Confusion
Au risque de paraître encore une fois comme des rabat-joie, force est de constater que les couacs s’accumulent un peu trop dans le fonctionnement de notre appareil diplomatique pour ne pas relever des dysfonctionnements qui crèvent les yeux.
L’absence au sommet de la Ligue arabe de Riyad du ministre des Affaires étrangères, M. Mohamed Bedjaoui, au sein la délégation algérienne conduite par le président Bouteflika, n’est assurément pas passée inaperçue.
M. Bedjaoui s’est fait supplanter par un étranger aux Affaires étrangères, par le ministre des Affaires sociales, M. Tayeb Louh, à ce rendez-vous arabe où sa présence en tant que chef de la diplomatie algérienne relève du simple bon sens diplomatique.
C’est en effet M. Louh, dont les observateurs se demandent sur le sens à donner à son incursion dans les circuits diplomatiques, qui avait conduit la délégation algérienne à la réunion préparatoire du sommet de Riyad au niveau des ministres des Affaires étrangères.
Et comme pour lever le dernier doute qui pouvait subsister dans les esprits sur cette énigme, la télévision algérienne a persisté et signé en montrant dans son journal de 20 heures le ministre des Affaires étrangères recevant en audience la princesse koweïtienne cheikha Friha Ahmed Al Sabah en visite dans notre pays.

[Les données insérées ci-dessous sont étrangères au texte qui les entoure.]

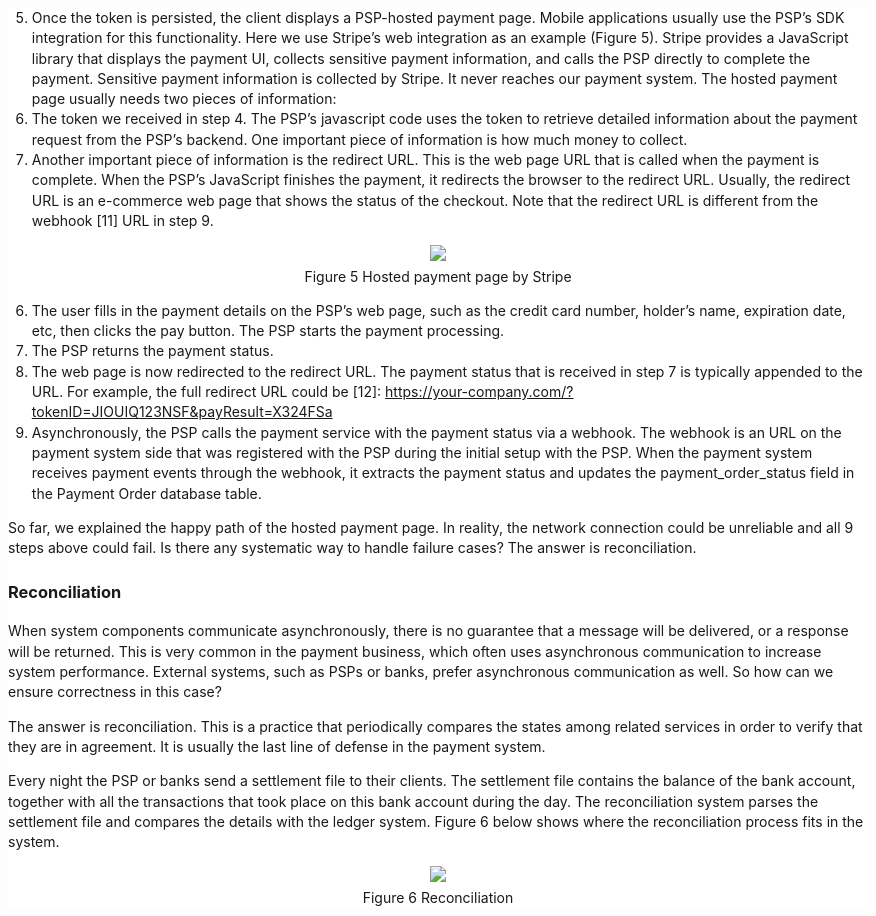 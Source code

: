 5. Once the token is persisted, the client displays a PSP-hosted payment page. Mobile applications usually use the PSP’s SDK integration for this functionality. Here we use Stripe’s web integration as an example (Figure 5). Stripe provides a JavaScript library that displays the payment UI, collects sensitive payment information, and calls the PSP directly to complete the payment. Sensitive payment information is collected by Stripe. It never reaches our payment system. The hosted payment page usually needs two pieces of information:
  1. The token we received in step 4. The PSP’s javascript code uses the token to retrieve detailed information about the payment request from the PSP’s backend. One important piece of information is how much money to collect.
  2. Another important piece of information is the redirect URL. This is the web page URL that is called when the payment is complete. When the PSP’s JavaScript finishes the payment, it redirects the browser to the redirect URL. Usually, the redirect URL is an e-commerce web page that shows the status of the checkout. Note that the redirect URL is different from the webhook [11] URL in step 9.

<div align='center'>
	<img width='700px' src={require('@site/static/img/sd/sd-c27-f5.png').default} />
	<figcaption>Figure 5 Hosted payment page by Stripe</figcaption>
</div>

6. The user fills in the payment details on the PSP’s web page, such as the credit card number, holder’s name, expiration date, etc, then clicks the pay button. The PSP starts the payment processing.
7. The PSP returns the payment status.
8. The web page is now redirected to the redirect URL. The payment status that is received in step 7 is typically appended to the URL. For example, the full redirect URL could be [12]: https://your-company.com/?tokenID=JIOUIQ123NSF&payResult=X324FSa
9. Asynchronously, the PSP calls the payment service with the payment status via a webhook. The webhook is an URL on the payment system side that was registered with the PSP during the initial setup with the PSP. When the payment system receives payment events through the webhook, it extracts the payment status and updates the payment_order_status field in the Payment Order database table.

So far, we explained the happy path of the hosted payment page. In reality, the network connection could be unreliable and all 9 steps above could fail. Is there any systematic way to handle failure cases? The answer is reconciliation.

### Reconciliation

When system components communicate asynchronously, there is no guarantee that a message will be delivered, or a response will be returned. This is very common in the payment business, which often uses asynchronous communication to increase system performance. External systems, such as PSPs or banks, prefer asynchronous communication as well. So how can we ensure correctness in this case?

The answer is reconciliation. This is a practice that periodically compares the states among related services in order to verify that they are in agreement. It is usually the last line of defense in the payment system.

Every night the PSP or banks send a settlement file to their clients. The settlement file contains the balance of the bank account, together with all the transactions that took place on this bank account during the day. The reconciliation system parses the settlement file and compares the details with the ledger system. Figure 6 below shows where the reconciliation process fits in the system.

<div align='center'>
	<img width='700px' src={require('@site/static/img/sd/sd-c27-f6.png').default} />
	<figcaption>Figure 6 Reconciliation</figcaption>
</div>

A moins de nous convaincre que les intérêts diplomatiques de l’Algérie commandaient à M. Bedjaoui d’être personnellement à Alger pour recevoir l’hôte koweïtienne de l’Algérie, membre de la famille royale, l’absence du ministre des Affaires étrangères dans les déplacements à l’étranger du chef de l’Etat est devenue une règle pour ne pas susciter de légitimes interrogations sur les prérogatives du ministre des Affaires étrangères au sein de l’Exécutif.
Il est vrai que constitutionnellement, la conduite de la politique étrangère du pays relève du domaine réservé du président de la République et que Bouteflika dispose d’un conseiller pour les affaires diplomatiques pour le suivi des questions diplomatiques inscrites à l’agenda des visites à l’étranger du président de la République. Il n’y a donc en l’espèce aucune dérive constitutionnelle.
Le problème est d’ordre politique et éthique. Sans mettre en doute les compétences dans la maîtrise des affaires diplomatiques que pourrait avoir un ministre des Affaires sociales, il faut bien admettre que le fait est inédit.
Cette confusion des rôles et des missions gouvernementales ne peut qu’avoir des retombées négatives sur la conduite des affaires du pays. Désertant le front social, nos ministres se découvrent ainsi une vocation pour la politique !
Quand on n’arrive pas à régler un banal problème d’approvisionnement en lait qui perdure depuis plusieurs jours alors que le pays dort sur un confortable matelas de réserves de change, c’est que quelque chose ne tourne pas rond dans la machine de l’Etat.